━━━ DATA EXTRACT

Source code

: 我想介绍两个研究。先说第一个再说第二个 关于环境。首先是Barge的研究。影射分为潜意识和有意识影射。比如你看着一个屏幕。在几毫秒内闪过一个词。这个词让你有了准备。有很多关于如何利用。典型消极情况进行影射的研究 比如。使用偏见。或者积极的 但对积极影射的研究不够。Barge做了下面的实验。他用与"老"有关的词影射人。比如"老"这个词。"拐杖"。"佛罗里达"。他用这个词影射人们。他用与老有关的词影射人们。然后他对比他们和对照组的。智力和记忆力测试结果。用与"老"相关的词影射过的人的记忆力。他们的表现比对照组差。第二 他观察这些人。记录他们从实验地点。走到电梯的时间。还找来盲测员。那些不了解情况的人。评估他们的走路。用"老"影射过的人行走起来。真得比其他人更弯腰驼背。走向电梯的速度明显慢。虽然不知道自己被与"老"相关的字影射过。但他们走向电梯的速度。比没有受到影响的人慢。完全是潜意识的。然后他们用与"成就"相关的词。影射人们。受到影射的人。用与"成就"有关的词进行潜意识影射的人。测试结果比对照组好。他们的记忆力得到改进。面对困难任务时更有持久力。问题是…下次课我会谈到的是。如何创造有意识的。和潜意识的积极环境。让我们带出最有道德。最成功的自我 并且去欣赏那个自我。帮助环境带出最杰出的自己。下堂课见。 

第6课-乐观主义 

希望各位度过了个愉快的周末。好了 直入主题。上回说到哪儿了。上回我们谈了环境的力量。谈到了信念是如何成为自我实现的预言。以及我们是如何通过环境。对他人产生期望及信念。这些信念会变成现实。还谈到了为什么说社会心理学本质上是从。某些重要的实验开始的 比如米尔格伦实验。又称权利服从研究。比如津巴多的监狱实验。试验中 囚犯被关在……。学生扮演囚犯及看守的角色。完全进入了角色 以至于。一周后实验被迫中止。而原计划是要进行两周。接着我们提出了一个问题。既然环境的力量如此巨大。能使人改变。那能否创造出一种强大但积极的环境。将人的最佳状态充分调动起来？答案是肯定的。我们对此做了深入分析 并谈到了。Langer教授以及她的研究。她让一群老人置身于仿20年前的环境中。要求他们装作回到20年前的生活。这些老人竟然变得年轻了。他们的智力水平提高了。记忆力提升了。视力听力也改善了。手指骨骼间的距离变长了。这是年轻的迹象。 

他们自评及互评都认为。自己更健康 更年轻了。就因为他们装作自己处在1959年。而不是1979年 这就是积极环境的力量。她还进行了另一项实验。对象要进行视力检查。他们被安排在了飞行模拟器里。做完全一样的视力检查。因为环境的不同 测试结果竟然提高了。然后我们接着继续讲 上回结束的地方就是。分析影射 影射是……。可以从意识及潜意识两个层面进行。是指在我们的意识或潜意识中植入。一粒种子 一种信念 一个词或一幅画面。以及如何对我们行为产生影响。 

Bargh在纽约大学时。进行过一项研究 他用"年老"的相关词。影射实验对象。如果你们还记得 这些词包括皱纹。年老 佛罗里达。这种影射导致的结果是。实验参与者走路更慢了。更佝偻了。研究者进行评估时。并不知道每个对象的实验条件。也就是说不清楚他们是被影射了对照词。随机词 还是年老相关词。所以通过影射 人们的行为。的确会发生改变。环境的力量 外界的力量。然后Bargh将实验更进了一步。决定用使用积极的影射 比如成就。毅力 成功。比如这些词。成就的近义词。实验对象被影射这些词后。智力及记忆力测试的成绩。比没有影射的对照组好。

━━━━━━
━━━ DATA EXTRACT

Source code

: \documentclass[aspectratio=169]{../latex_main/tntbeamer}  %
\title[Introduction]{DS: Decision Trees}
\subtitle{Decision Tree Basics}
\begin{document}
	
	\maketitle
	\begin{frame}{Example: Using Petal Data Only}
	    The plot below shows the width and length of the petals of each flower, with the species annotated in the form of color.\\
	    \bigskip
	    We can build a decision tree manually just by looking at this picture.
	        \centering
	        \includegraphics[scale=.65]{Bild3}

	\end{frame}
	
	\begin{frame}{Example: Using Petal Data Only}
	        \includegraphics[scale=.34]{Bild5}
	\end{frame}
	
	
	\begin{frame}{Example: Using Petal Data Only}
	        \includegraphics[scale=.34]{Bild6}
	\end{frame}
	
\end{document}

━━━━━━

#### [WHAT IS REQUIRED]
Among the lines above, count those that include the word "佛罗里达". Give only the result.

#### [RESPONSE AREA]
2